Collected data:
--- --- ---

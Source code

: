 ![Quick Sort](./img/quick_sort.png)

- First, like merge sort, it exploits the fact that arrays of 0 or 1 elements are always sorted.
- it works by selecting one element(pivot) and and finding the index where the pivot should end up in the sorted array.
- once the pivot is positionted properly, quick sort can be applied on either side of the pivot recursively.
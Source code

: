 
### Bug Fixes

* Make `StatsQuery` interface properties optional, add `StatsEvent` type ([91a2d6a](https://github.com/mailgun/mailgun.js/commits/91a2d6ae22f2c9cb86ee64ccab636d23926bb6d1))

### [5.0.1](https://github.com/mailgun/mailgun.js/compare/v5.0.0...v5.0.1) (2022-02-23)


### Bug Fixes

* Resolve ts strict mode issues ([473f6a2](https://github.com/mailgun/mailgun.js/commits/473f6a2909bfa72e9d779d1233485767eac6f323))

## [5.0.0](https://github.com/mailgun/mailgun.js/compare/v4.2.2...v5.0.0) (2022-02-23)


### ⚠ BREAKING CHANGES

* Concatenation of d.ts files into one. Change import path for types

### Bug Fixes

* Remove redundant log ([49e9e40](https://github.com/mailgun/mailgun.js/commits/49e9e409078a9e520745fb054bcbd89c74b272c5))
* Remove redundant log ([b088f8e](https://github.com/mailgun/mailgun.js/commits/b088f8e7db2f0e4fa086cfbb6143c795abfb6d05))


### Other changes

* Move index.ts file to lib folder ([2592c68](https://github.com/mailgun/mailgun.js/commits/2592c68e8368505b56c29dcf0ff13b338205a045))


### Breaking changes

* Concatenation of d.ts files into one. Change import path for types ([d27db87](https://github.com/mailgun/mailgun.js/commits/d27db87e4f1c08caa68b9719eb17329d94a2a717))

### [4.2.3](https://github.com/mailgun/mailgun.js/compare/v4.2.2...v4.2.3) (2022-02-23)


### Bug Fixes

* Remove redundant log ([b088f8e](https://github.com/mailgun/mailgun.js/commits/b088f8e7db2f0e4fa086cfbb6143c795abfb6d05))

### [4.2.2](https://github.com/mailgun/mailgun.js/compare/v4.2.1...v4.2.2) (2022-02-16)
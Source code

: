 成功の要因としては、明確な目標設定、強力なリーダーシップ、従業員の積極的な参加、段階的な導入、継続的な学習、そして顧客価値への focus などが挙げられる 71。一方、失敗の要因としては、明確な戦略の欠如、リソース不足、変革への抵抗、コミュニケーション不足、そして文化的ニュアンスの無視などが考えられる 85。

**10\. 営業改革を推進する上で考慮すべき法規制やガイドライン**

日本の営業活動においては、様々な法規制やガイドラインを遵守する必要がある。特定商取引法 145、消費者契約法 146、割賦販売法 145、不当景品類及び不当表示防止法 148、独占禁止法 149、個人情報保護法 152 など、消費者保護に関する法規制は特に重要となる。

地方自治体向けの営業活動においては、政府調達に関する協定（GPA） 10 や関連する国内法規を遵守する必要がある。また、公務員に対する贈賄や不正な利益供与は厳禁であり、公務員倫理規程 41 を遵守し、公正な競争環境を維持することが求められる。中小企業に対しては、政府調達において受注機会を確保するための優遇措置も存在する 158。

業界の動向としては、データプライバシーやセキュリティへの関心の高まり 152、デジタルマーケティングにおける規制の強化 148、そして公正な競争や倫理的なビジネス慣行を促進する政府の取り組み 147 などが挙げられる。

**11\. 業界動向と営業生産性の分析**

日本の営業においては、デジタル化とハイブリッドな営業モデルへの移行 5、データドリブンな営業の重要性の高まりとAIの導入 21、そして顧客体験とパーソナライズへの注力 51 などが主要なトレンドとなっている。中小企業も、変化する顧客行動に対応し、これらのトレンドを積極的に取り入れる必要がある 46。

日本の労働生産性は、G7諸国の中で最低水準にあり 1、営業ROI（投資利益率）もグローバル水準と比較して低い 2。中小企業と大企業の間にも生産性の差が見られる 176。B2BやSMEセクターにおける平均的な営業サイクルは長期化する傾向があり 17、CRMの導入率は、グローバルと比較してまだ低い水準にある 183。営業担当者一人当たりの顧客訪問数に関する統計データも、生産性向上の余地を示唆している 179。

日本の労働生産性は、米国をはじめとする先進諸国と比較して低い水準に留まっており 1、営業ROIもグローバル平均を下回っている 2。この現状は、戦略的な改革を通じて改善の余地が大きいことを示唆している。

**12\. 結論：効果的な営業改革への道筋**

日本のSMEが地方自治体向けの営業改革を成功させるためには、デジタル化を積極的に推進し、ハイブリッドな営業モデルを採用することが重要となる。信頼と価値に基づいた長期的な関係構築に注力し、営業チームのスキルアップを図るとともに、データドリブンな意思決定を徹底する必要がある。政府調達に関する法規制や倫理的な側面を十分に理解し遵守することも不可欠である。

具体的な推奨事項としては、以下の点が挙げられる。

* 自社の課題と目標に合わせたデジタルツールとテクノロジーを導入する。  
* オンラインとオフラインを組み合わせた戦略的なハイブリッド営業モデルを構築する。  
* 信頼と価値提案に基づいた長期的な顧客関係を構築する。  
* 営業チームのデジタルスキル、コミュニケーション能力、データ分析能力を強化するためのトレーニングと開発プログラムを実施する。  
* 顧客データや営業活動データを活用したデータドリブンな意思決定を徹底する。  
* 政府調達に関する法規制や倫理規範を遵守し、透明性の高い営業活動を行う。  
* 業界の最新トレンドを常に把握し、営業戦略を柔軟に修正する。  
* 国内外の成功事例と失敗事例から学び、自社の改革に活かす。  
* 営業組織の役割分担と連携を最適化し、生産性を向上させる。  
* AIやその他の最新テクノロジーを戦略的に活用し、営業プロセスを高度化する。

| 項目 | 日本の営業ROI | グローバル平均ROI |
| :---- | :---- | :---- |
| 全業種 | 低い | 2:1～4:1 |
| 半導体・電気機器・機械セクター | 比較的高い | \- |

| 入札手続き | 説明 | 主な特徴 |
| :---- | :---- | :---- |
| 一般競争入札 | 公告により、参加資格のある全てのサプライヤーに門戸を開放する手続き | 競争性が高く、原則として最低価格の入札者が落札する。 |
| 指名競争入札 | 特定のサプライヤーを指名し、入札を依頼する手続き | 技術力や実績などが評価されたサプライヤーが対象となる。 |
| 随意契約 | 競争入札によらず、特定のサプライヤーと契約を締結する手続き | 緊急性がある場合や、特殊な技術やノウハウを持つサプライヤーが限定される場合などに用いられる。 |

--- --- ---

Transcribe the lines from the first line of the records through the line that contains "### ⚠ BREAKING CHANGES", both included, and add nothing else.

Source code

: ![Quick Sort](./img/quick_sort.png)

- First, like merge sort, it exploits the fact that arrays of 0 or 1 elements are always sorted.
- it works by selecting one element(pivot) and and finding the index where the pivot should end up in the sorted array.
- once the pivot is positionted properly, quick sort can be applied on either side of the pivot recursively.
Source code

: 
### Bug Fixes

* Make `StatsQuery` interface properties optional, add `StatsEvent` type ([91a2d6a](https://github.com/mailgun/mailgun.js/commits/91a2d6ae22f2c9cb86ee64ccab636d23926bb6d1))

### [5.0.1](https://github.com/mailgun/mailgun.js/compare/v5.0.0...v5.0.1) (2022-02-23)


### Bug Fixes

* Resolve ts strict mode issues ([473f6a2](https://github.com/mailgun/mailgun.js/commits/473f6a2909bfa72e9d779d1233485767eac6f323))

## [5.0.0](https://github.com/mailgun/mailgun.js/compare/v4.2.2...v5.0.0) (2022-02-23)


### ⚠ BREAKING CHANGES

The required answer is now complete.